The Final Decision Pattern
Here's a pattern you'll see in almost every CELPIP listening conversation:
1. Speaker A suggests something 2. Speaker B suggests something different 3. They discuss pros and cons 4. One speaker changes their mind 5. They agree on a final decision
The question asks about step 5. The wrong answers come from steps 1–3.
CELPIP deliberately frontloads the passage with information that will become wrong answers. If you pick the first thing mentioned, you'll usually pick the distractor. The real answer comes in the last 20–30 seconds of the conversation.
Change-of-Mind Signals
These words/phrases almost always precede the correct answer:
- "Actually, let's go with..." - "You know what, you're right about..." - "On second thought..." - "I've changed my mind..." - "Hmm, that's a better idea" - "Wait, what about... yes, let's do that" - "OK, so we'll..." - "Alright, the plan is..."

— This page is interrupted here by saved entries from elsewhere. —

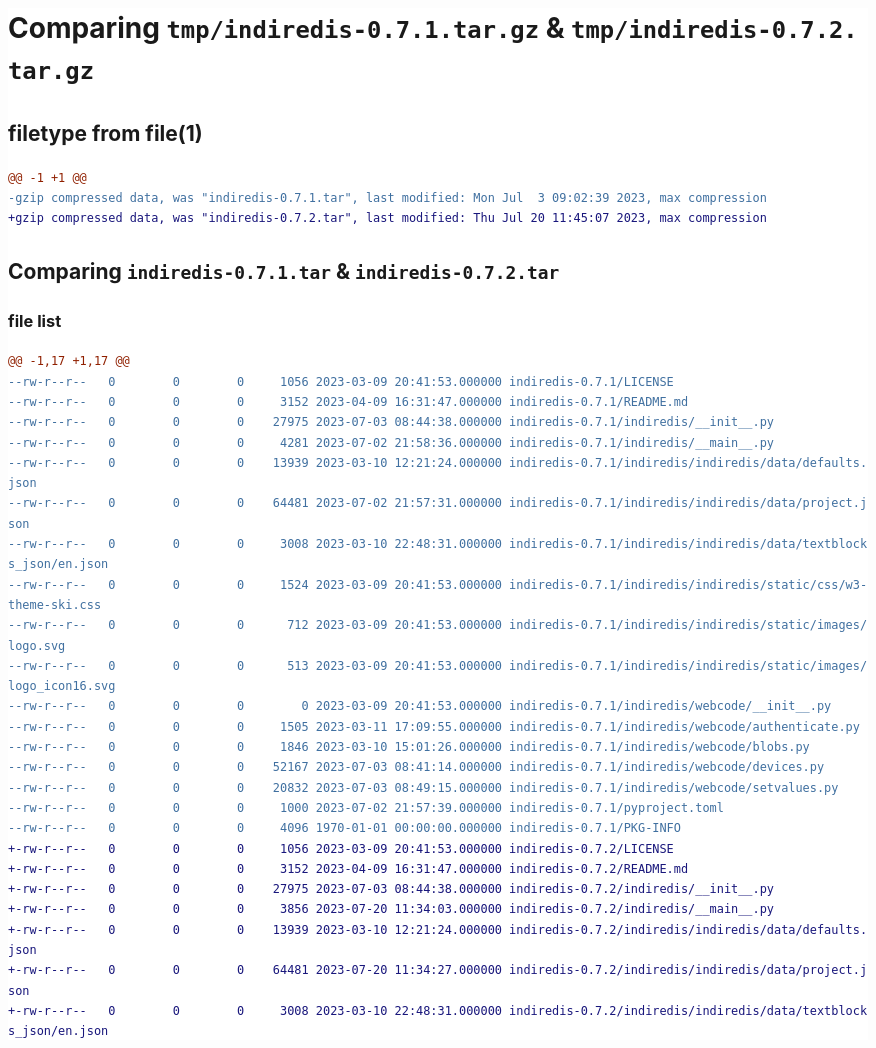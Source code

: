 # Comparing `tmp/indiredis-0.7.1.tar.gz` & `tmp/indiredis-0.7.2.tar.gz`

## filetype from file(1)

```diff
@@ -1 +1 @@
-gzip compressed data, was "indiredis-0.7.1.tar", last modified: Mon Jul  3 09:02:39 2023, max compression
+gzip compressed data, was "indiredis-0.7.2.tar", last modified: Thu Jul 20 11:45:07 2023, max compression
```

## Comparing `indiredis-0.7.1.tar` & `indiredis-0.7.2.tar`

### file list

```diff
@@ -1,17 +1,17 @@
--rw-r--r--   0        0        0     1056 2023-03-09 20:41:53.000000 indiredis-0.7.1/LICENSE
--rw-r--r--   0        0        0     3152 2023-04-09 16:31:47.000000 indiredis-0.7.1/README.md
--rw-r--r--   0        0        0    27975 2023-07-03 08:44:38.000000 indiredis-0.7.1/indiredis/__init__.py
--rw-r--r--   0        0        0     4281 2023-07-02 21:58:36.000000 indiredis-0.7.1/indiredis/__main__.py
--rw-r--r--   0        0        0    13939 2023-03-10 12:21:24.000000 indiredis-0.7.1/indiredis/indiredis/data/defaults.json
--rw-r--r--   0        0        0    64481 2023-07-02 21:57:31.000000 indiredis-0.7.1/indiredis/indiredis/data/project.json
--rw-r--r--   0        0        0     3008 2023-03-10 22:48:31.000000 indiredis-0.7.1/indiredis/indiredis/data/textblocks_json/en.json
--rw-r--r--   0        0        0     1524 2023-03-09 20:41:53.000000 indiredis-0.7.1/indiredis/indiredis/static/css/w3-theme-ski.css
--rw-r--r--   0        0        0      712 2023-03-09 20:41:53.000000 indiredis-0.7.1/indiredis/indiredis/static/images/logo.svg
--rw-r--r--   0        0        0      513 2023-03-09 20:41:53.000000 indiredis-0.7.1/indiredis/indiredis/static/images/logo_icon16.svg
--rw-r--r--   0        0        0        0 2023-03-09 20:41:53.000000 indiredis-0.7.1/indiredis/webcode/__init__.py
--rw-r--r--   0        0        0     1505 2023-03-11 17:09:55.000000 indiredis-0.7.1/indiredis/webcode/authenticate.py
--rw-r--r--   0        0        0     1846 2023-03-10 15:01:26.000000 indiredis-0.7.1/indiredis/webcode/blobs.py
--rw-r--r--   0        0        0    52167 2023-07-03 08:41:14.000000 indiredis-0.7.1/indiredis/webcode/devices.py
--rw-r--r--   0        0        0    20832 2023-07-03 08:49:15.000000 indiredis-0.7.1/indiredis/webcode/setvalues.py
--rw-r--r--   0        0        0     1000 2023-07-02 21:57:39.000000 indiredis-0.7.1/pyproject.toml
--rw-r--r--   0        0        0     4096 1970-01-01 00:00:00.000000 indiredis-0.7.1/PKG-INFO
+-rw-r--r--   0        0        0     1056 2023-03-09 20:41:53.000000 indiredis-0.7.2/LICENSE
+-rw-r--r--   0        0        0     3152 2023-04-09 16:31:47.000000 indiredis-0.7.2/README.md
+-rw-r--r--   0        0        0    27975 2023-07-03 08:44:38.000000 indiredis-0.7.2/indiredis/__init__.py
+-rw-r--r--   0        0        0     3856 2023-07-20 11:34:03.000000 indiredis-0.7.2/indiredis/__main__.py
+-rw-r--r--   0        0        0    13939 2023-03-10 12:21:24.000000 indiredis-0.7.2/indiredis/indiredis/data/defaults.json
+-rw-r--r--   0        0        0    64481 2023-07-20 11:34:27.000000 indiredis-0.7.2/indiredis/indiredis/data/project.json
+-rw-r--r--   0        0        0     3008 2023-03-10 22:48:31.000000 indiredis-0.7.2/indiredis/indiredis/data/textblocks_json/en.json
```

When you hear any of these, write down what follows. It's almost certainly the answer to one of the questions.
The Summary Statement
Many CELPIP conversations end with a summary statement — one speaker wrapping up what was decided:
"So just to confirm — we'll meet at 3 on Thursday at the main office, and I'll bring the report."
This single sentence contains the answers to 2–3 questions. It's a gift from the test designers. Listen for it at the very end of each conversation and jot down every detail.
Pro tip: If the summary contradicts something said earlier, the summary is the answer. CELPIP uses the summary as the ground truth.